* [Exercise goal]
Which lines of the material hold the word "current"? Copy each one.

* [Source records]
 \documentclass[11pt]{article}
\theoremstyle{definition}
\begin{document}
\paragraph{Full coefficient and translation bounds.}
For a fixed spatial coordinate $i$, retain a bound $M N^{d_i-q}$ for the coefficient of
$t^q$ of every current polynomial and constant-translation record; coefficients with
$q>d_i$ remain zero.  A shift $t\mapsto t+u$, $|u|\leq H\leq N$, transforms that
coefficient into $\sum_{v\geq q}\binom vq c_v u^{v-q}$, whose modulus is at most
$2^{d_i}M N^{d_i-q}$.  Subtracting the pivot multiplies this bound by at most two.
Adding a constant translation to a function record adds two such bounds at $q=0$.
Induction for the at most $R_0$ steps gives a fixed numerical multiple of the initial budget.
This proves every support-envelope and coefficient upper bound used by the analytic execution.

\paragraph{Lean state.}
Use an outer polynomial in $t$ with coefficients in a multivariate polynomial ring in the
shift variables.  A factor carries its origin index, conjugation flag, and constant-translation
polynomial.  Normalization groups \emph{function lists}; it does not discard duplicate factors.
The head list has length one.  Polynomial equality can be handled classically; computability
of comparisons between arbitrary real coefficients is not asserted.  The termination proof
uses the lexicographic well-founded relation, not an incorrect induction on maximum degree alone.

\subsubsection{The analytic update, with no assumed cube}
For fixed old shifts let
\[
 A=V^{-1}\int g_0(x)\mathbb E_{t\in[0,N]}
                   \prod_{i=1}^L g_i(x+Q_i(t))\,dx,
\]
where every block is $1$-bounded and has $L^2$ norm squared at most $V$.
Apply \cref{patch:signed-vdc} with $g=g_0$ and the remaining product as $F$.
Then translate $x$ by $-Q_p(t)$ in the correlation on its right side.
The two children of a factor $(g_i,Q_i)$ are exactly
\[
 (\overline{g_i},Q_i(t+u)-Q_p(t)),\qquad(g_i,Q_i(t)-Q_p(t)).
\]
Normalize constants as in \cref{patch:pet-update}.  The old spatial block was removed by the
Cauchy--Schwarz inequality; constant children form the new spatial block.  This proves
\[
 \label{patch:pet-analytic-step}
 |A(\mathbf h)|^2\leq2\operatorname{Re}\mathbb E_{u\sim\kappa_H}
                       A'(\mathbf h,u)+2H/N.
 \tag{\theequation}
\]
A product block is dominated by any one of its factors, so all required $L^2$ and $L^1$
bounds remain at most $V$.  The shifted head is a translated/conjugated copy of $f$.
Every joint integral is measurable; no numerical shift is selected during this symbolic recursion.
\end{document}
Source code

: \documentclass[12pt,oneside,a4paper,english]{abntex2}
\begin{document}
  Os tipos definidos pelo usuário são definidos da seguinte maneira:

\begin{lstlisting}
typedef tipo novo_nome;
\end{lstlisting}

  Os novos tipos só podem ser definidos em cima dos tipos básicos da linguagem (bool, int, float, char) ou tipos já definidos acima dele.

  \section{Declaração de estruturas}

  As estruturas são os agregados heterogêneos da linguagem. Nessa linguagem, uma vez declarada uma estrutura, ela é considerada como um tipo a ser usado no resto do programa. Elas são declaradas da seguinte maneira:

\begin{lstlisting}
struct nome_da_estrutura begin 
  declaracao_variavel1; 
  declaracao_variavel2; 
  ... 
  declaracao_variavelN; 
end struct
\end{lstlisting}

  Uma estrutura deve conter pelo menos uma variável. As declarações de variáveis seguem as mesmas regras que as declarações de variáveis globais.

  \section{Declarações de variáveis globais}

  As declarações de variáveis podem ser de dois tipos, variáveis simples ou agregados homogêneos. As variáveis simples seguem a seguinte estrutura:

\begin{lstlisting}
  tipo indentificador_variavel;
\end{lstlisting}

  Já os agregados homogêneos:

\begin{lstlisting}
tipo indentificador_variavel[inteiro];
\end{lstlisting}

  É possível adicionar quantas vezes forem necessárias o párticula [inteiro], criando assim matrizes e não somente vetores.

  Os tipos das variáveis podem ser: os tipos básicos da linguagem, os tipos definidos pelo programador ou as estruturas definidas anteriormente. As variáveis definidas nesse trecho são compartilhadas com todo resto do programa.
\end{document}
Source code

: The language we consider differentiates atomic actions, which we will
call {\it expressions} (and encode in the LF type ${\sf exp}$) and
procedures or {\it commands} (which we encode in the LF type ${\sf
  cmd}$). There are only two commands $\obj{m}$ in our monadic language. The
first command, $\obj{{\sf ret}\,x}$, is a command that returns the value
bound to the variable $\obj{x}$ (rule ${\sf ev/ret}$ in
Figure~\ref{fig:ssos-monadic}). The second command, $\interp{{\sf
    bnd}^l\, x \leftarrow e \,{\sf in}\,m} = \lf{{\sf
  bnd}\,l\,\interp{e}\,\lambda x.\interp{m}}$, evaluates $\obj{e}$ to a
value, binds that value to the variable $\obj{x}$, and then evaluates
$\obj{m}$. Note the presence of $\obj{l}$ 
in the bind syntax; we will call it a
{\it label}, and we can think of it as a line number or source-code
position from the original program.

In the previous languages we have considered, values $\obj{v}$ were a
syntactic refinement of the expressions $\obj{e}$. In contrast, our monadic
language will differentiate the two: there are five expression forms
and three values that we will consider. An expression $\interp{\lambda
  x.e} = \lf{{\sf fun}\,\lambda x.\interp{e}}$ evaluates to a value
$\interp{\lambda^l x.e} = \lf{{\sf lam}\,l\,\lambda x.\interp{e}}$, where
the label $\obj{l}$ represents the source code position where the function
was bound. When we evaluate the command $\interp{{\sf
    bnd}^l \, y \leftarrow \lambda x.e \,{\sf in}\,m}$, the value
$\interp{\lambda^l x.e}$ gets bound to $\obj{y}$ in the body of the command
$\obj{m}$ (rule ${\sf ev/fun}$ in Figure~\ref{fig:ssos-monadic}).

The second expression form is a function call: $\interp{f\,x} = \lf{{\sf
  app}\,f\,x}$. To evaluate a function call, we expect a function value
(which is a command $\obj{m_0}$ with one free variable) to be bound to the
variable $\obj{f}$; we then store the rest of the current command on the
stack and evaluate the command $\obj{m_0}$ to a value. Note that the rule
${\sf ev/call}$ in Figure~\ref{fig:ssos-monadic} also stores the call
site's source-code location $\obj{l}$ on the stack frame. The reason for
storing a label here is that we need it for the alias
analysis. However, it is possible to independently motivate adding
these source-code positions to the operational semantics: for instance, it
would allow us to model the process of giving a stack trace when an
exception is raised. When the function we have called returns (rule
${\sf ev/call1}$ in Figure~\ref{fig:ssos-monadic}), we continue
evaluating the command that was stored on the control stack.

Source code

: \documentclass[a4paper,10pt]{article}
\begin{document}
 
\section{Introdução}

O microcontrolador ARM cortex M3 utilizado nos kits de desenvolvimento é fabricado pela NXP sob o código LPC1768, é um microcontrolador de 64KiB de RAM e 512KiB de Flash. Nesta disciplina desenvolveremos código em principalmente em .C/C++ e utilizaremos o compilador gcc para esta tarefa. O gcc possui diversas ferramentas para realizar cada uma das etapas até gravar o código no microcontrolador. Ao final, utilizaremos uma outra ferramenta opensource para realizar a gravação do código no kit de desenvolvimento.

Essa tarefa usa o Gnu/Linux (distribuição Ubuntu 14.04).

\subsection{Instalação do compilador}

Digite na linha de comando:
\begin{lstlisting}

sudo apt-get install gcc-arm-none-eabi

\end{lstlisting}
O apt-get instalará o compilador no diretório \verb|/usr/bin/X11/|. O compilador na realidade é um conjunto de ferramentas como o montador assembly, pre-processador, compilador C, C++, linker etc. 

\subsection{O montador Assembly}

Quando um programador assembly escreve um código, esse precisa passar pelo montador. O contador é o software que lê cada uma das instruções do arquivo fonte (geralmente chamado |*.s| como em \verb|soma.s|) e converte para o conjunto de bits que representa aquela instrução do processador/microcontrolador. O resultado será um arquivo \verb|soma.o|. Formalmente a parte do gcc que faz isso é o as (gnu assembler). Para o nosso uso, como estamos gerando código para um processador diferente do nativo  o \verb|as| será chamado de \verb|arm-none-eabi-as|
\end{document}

* [Solution for this problem]
$t^q$ of every current polynomial and constant-translation record; coefficients with
variable $\obj{f}$; we then store the rest of the current command on the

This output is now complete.